It Is Time To Stop Pretending Like Republicans Want To Create Jobs
A few months ago, the Republicans ran their entire 2010 campaign on creating jobs. Their campaign slogan was actually “where are the jobs?” Too bad it was all smoke and mirrors. Since the Republicans have been in charge of the House they have spent their time repealing health care reform, defunding NPR, demonizing Planned Parenthood, and abolishing Medicare as we know it.
Barely a month into their new regime, “where are the jobs” became “so be it.” Perhaps the most damning example that illustrates how little the Republicans care about job creation was their push for $61 billion in spending cuts to avoid a government shutdown. Mark Zandi, chief economist for Moody’s, found that those proposed Republican budget cuts would cost the country over 700,000 jobs over the next two years. Zandi is no “bleeding heart” liberal either; he worked on the McCain campaign.
The Republicans have made it abundantly clear that they could not care less about creating jobs; the question is why? Stuart pointed out months ago that it is very much in the Republicans’ best interests politically to ensure a poor economy leading up to the 2012 elections. However, I actually think it is even deeper than that.
During an interview I conducted recently with labor economist Jeffrey Keefe he pointed out that the current unemployment situation has been very good for Wall Street, and for corporate profits in general. He was right; in 2010 corporate profits grew at grew 36.8 percent in 2010, the biggest gain since 1950 according to the Bureau of Economic Analysis. Keefe went on to argue that an unemployment rate of 7-9% is ideal for corporate profits because it is just low enough to avoid hurting economic efficiency, but just high enough that workers have no leverage to bargain for higher wages and benefits. Looking at how impressive a year 2010 was for corporate profits, it is hard to argue with his logic.

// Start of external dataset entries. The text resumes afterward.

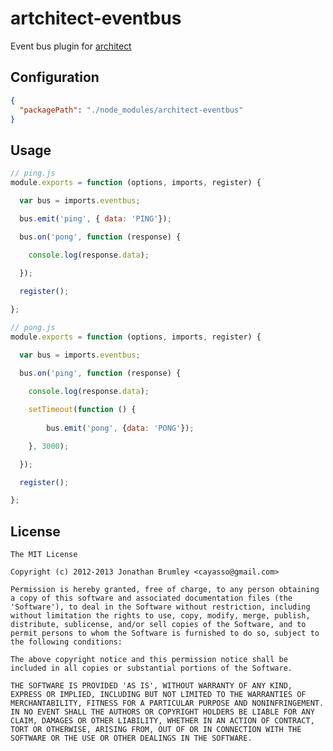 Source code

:artchitect-eventbus
===================

Event bus plugin for 
[architect](https://github.com/c9/architect)

## Configuration

```json
{
  "packagePath": "./node_modules/architect-eventbus"
}
```

## Usage

```js
// ping.js
module.exports = function (options, imports, register) {

  var bus = imports.eventbus;

  bus.emit('ping', { data: 'PING'});

  bus.on('pong', function (response) {

    console.log(response.data);
    
  });

  register();

};
```


```js
// pong.js
module.exports = function (options, imports, register) {

  var bus = imports.eventbus;

  bus.on('ping', function (response) {
  	
  	console.log(response.data);

  	setTimeout(function () {
  		  		
  		bus.emit('pong', {data: 'PONG'});

  	}, 3000);

  });

  register();

};
```

## License

    The MIT License

    Copyright (c) 2012-2013 Jonathan Brumley <cayasso@gmail.com>

    Permission is hereby granted, free of charge, to any person obtaining
    a copy of this software and associated documentation files (the
    'Software'), to deal in the Software without restriction, including
    without limitation the rights to use, copy, modify, merge, publish,
    distribute, sublicense, and/or sell copies of the Software, and to
    permit persons to whom the Software is furnished to do so, subject to
    the following conditions:

    The above copyright notice and this permission notice shall be
    included in all copies or substantial portions of the Software.

    THE SOFTWARE IS PROVIDED 'AS IS', WITHOUT WARRANTY OF ANY KIND,
    EXPRESS OR IMPLIED, INCLUDING BUT NOT LIMITED TO THE WARRANTIES OF
    MERCHANTABILITY, FITNESS FOR A PARTICULAR PURPOSE AND NONINFRINGEMENT.
    IN NO EVENT SHALL THE AUTHORS OR COPYRIGHT HOLDERS BE LIABLE FOR ANY
    CLAIM, DAMAGES OR OTHER LIABILITY, WHETHER IN AN ACTION OF CONTRACT,
    TORT OR OTHERWISE, ARISING FROM, OUT OF OR IN CONNECTION WITH THE
    SOFTWARE OR THE USE OR OTHER DEALINGS IN THE SOFTWARE.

Whenever one discusses the Republican Party it is important to remember who they really represent. Republicans work for the big banks, big oil, health insurers, and every other mega corporation that makes up the “U.S.” Chamber of Commerce, not the average voter. The Republican politicians are rewarded for their subservience to the corporate elite by having those enlarged profits funneled back to them through campaign contributions while in office, and a sweet lobbying gig after leaving office. If that unholy symbiotic relationship means lower wages, worse benefits, and fewer jobs for average Americans, well so be it.
On a somewhat related topic, Jim Yardley at the far-right American Thinker recently wrote about how NJ Republican Governor Chris Christie “has an obligation to run” for president in 2012. Under Christie’s wonderful leadership, in 2010 the state of New Jersey was a whopping 50th out of 50 states when it came to job creation. New Jersey actually lost 15,000 jobs that year; one of only five states to do so. How does Yardley expect Christie to win the presidency with such a poor record on job creation? My guess is by using smoke and mirrors.Click here for reuse options!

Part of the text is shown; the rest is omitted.